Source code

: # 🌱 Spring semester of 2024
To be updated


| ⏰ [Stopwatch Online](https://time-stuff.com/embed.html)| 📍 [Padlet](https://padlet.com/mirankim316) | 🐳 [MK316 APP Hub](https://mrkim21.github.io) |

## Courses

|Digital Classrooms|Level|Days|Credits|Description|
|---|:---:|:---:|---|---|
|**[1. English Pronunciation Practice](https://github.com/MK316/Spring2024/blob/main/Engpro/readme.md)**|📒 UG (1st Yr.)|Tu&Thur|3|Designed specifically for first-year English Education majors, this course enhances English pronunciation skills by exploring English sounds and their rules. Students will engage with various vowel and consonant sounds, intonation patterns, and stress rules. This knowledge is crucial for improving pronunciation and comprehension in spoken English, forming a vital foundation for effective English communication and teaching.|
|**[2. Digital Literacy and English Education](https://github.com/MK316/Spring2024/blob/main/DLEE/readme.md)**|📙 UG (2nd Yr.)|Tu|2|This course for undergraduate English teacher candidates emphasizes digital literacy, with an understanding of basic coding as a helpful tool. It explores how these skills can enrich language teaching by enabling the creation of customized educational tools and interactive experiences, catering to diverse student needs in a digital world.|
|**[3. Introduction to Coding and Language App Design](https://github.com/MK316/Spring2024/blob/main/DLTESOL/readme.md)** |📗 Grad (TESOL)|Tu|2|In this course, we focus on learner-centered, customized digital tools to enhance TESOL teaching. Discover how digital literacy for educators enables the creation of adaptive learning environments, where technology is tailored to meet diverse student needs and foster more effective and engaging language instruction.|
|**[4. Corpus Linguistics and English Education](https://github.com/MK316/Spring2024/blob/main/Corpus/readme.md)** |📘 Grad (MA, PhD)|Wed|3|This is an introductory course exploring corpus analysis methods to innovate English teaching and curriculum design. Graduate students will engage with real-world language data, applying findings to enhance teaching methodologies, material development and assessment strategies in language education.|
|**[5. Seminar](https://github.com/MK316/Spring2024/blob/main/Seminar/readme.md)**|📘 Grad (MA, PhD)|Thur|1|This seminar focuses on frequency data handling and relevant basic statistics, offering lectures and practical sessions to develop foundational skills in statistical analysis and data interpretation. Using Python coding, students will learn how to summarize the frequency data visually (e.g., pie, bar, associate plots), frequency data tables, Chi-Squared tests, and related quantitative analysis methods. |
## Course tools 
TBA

------------------------------------

When you respond, give the whole listing again exactly as written.

SOLUTION:
Source code

: # 🌱 Spring semester of 2024
To be updated


| ⏰ [Stopwatch Online](https://time-stuff.com/embed.html)| 📍 [Padlet](https://padlet.com/mirankim316) | 🐳 [MK316 APP Hub](https://mrkim21.github.io) |

## Courses

|Digital Classrooms|Level|Days|Credits|Description|
|---|:---:|:---:|---|---|
|**[1. English Pronunciation Practice](https://github.com/MK316/Spring2024/blob/main/Engpro/readme.md)**|📒 UG (1st Yr.)|Tu&Thur|3|Designed specifically for first-year English Education majors, this course enhances English pronunciation skills by exploring English sounds and their rules. Students will engage with various vowel and consonant sounds, intonation patterns, and stress rules. This knowledge is crucial for improving pronunciation and comprehension in spoken English, forming a vital foundation for effective English communication and teaching.|
|**[2. Digital Literacy and English Education](https://github.com/MK316/Spring2024/blob/main/DLEE/readme.md)**|📙 UG (2nd Yr.)|Tu|2|This course for undergraduate English teacher candidates emphasizes digital literacy, with an understanding of basic coding as a helpful tool. It explores how these skills can enrich language teaching by enabling the creation of customized educational tools and interactive experiences, catering to diverse student needs in a digital world.|
|**[3. Introduction to Coding and Language App Design](https://github.com/MK316/Spring2024/blob/main/DLTESOL/readme.md)** |📗 Grad (TESOL)|Tu|2|In this course, we focus on learner-centered, customized digital tools to enhance TESOL teaching. Discover how digital literacy for educators enables the creation of adaptive learning environments, where technology is tailored to meet diverse student needs and foster more effective and engaging language instruction.|
|**[4. Corpus Linguistics and English Education](https://github.com/MK316/Spring2024/blob/main/Corpus/readme.md)** |📘 Grad (MA, PhD)|Wed|3|This is an introductory course exploring corpus analysis methods to innovate English teaching and curriculum design. Graduate students will engage with real-world language data, applying findings to enhance teaching methodologies, material development and assessment strategies in language education.|
|**[5. Seminar](https://github.com/MK316/Spring2024/blob/main/Seminar/readme.md)**|📘 Grad (MA, PhD)|Thur|1|This seminar focuses on frequency data handling and relevant basic statistics, offering lectures and practical sessions to develop foundational skills in statistical analysis and data interpretation. Using Python coding, students will learn how to summarize the frequency data visually (e.g., pie, bar, associate plots), frequency data tables, Chi-Squared tests, and related quantitative analysis methods. |
## Course tools 
TBA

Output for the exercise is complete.